Start of Block

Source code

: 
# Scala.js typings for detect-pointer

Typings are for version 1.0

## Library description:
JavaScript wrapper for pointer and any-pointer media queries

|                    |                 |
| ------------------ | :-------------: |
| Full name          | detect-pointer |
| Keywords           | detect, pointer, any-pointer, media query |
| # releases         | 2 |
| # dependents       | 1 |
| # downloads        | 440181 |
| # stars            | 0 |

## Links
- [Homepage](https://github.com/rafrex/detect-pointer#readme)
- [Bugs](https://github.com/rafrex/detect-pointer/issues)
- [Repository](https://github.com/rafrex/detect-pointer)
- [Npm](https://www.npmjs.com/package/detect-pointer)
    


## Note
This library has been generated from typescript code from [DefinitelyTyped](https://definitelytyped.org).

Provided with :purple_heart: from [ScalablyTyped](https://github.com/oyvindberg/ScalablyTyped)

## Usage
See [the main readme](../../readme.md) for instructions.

End of Block
Start of Block

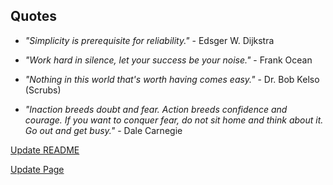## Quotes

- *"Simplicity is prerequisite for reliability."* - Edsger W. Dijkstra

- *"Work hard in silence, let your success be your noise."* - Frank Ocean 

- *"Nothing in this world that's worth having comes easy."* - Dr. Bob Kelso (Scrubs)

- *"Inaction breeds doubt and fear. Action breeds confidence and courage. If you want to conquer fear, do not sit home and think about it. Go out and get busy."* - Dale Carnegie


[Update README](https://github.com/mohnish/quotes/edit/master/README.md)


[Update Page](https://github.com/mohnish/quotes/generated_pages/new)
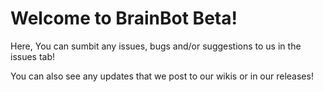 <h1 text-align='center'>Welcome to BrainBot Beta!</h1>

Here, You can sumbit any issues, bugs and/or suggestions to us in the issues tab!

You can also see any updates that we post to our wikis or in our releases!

End of Block
Start of Block

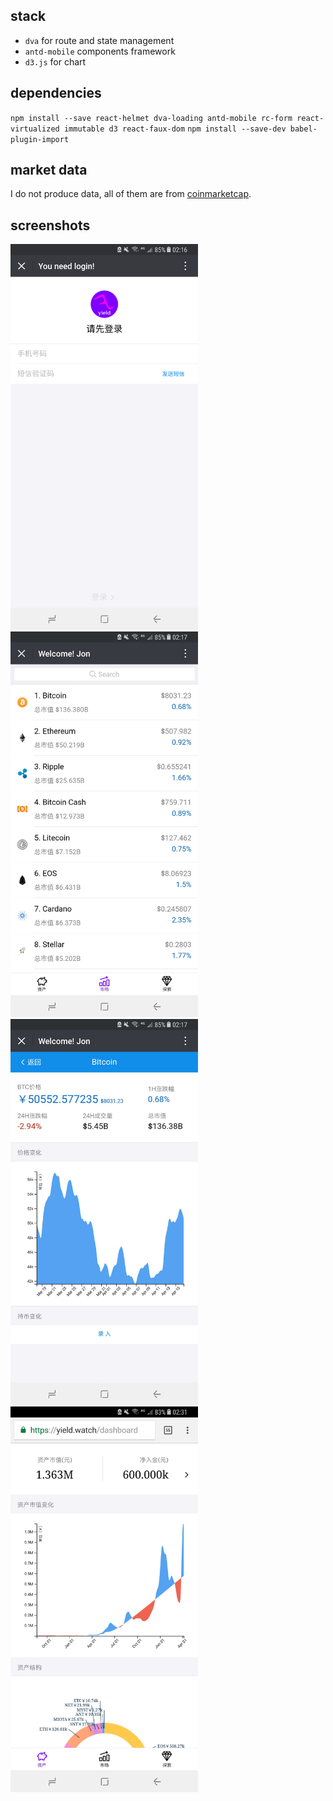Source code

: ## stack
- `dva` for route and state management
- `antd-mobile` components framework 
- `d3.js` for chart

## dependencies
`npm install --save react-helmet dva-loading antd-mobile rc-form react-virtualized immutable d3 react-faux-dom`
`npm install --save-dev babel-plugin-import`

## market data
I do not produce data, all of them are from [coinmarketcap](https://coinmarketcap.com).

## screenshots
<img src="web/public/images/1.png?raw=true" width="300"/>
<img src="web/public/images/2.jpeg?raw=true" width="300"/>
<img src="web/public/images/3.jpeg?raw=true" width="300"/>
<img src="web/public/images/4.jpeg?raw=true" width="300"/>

End of Block

Please return all lines in the material above that include the word "save".

`npm install --save react-helmet dva-loading antd-mobile rc-form react-virtualized immutable d3 react-faux-dom`
`npm install --save-dev babel-plugin-import`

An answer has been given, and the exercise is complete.